Economic factors, plus low power prices, an ice storm, a rate refund and pension fund problems have led Standard & Poor’s (S&P) to revise the outlook for Duke Energy from stable to negative.

The ratings agency announced the changed outlook to the A-rated energy giant Friday, saying the action reflected “the continuous negative developments facing the company in both its regulated and unregulated operations. Of particular concern is a weaker than anticipated economic environment in its service territory,” S&P said. This will cut the cash flow from its regulated electric business and its merchant energy unit.

S&P also expects the growth of gas transmission revenues to slow as the company reduces total capital expenditures. Since Duke lost the “+” after the A in August, three gas-fired power plants have been indefinitely postponed in the U.S., and two others have been postponed in Brazil. The ratings agency also noted a $25 million rate refund stemming from a Duke Power settlement with North and South Carolina customers approved by the state utility commissions (see Power Market Today, Nov. 26).
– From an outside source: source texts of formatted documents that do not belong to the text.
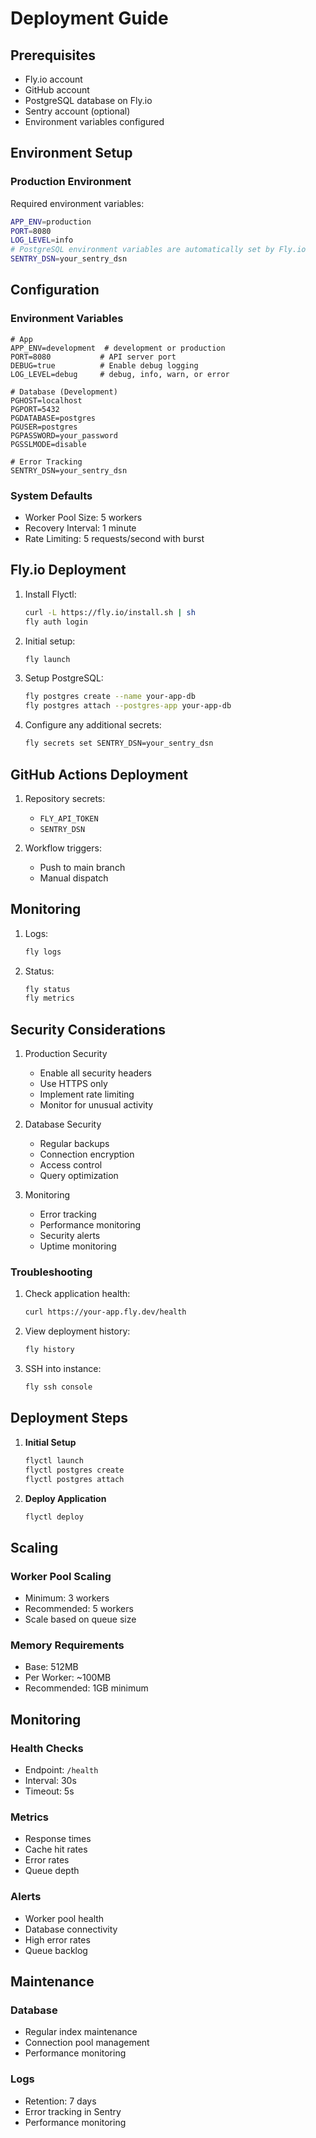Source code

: # Deployment Guide

## Prerequisites

- Fly.io account
- GitHub account
- PostgreSQL database on Fly.io
- Sentry account (optional)
- Environment variables configured

## Environment Setup

### Production Environment

Required environment variables:

```bash
APP_ENV=production
PORT=8080
LOG_LEVEL=info
# PostgreSQL environment variables are automatically set by Fly.io
SENTRY_DSN=your_sentry_dsn
```

## Configuration

### Environment Variables

```env
# App
APP_ENV=development  # development or production
PORT=8080           # API server port
DEBUG=true          # Enable debug logging
LOG_LEVEL=debug     # debug, info, warn, or error

# Database (Development)
PGHOST=localhost
PGPORT=5432
PGDATABASE=postgres
PGUSER=postgres
PGPASSWORD=your_password
PGSSLMODE=disable

# Error Tracking
SENTRY_DSN=your_sentry_dsn
```

### System Defaults

- Worker Pool Size: 5 workers
- Recovery Interval: 1 minute
- Rate Limiting: 5 requests/second with burst

## Fly.io Deployment

1. Install Flyctl:

   ```bash
   curl -L https://fly.io/install.sh | sh
   fly auth login
   ```

2. Initial setup:

   ```bash
   fly launch
   ```

3. Setup PostgreSQL:

   ```bash
   fly postgres create --name your-app-db
   fly postgres attach --postgres-app your-app-db
   ```

4. Configure any additional secrets:
   ```bash
   fly secrets set SENTRY_DSN=your_sentry_dsn
   ```

## GitHub Actions Deployment

1. Repository secrets:

   - `FLY_API_TOKEN`
   - `SENTRY_DSN`

2. Workflow triggers:
   - Push to main branch
   - Manual dispatch

## Monitoring

1. Logs:

   ```bash
   fly logs
   ```

2. Status:
   ```bash
   fly status
   fly metrics
   ```

## Security Considerations

1. Production Security

   - Enable all security headers
   - Use HTTPS only
   - Implement rate limiting
   - Monitor for unusual activity

2. Database Security

   - Regular backups
   - Connection encryption
   - Access control
   - Query optimization

3. Monitoring
   - Error tracking
   - Performance monitoring
   - Security alerts
   - Uptime monitoring

### Troubleshooting

1. Check application health:

   ```bash
   curl https://your-app.fly.dev/health
   ```

2. View deployment history:

   ```bash
   fly history
   ```

3. SSH into instance:
   ```bash
   fly ssh console
   ```

## Deployment Steps

1. **Initial Setup**

   ```bash
   flyctl launch
   flyctl postgres create
   flyctl postgres attach
   ```

2. **Deploy Application**
   ```bash
   flyctl deploy
   ```

## Scaling

### Worker Pool Scaling

- Minimum: 3 workers
- Recommended: 5 workers
- Scale based on queue size

### Memory Requirements

- Base: 512MB
- Per Worker: ~100MB
- Recommended: 1GB minimum

## Monitoring

### Health Checks

- Endpoint: `/health`
- Interval: 30s
- Timeout: 5s

### Metrics

- Response times
- Cache hit rates
- Error rates
- Queue depth

### Alerts

- Worker pool health
- Database connectivity
- High error rates
- Queue backlog

## Maintenance

### Database

- Regular index maintenance
- Connection pool management
- Performance monitoring

### Logs

- Retention: 7 days
- Error tracking in Sentry
- Performance monitoring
The company also recognized a $772 million charge to retained earnings due to an unfunded pension obligation.

Costs from the recent ice storm in the Carolinas, which Duke has labeled as the most damaging in its history, have yet to be calculated, the ratings agency said. At one point Duke had more than a million customers without power during the storm earlier this month.

Duke Energy must reduce debt to counter the attendant erosion in revenues in order to maintain its financial cushion and ratings, S&P said.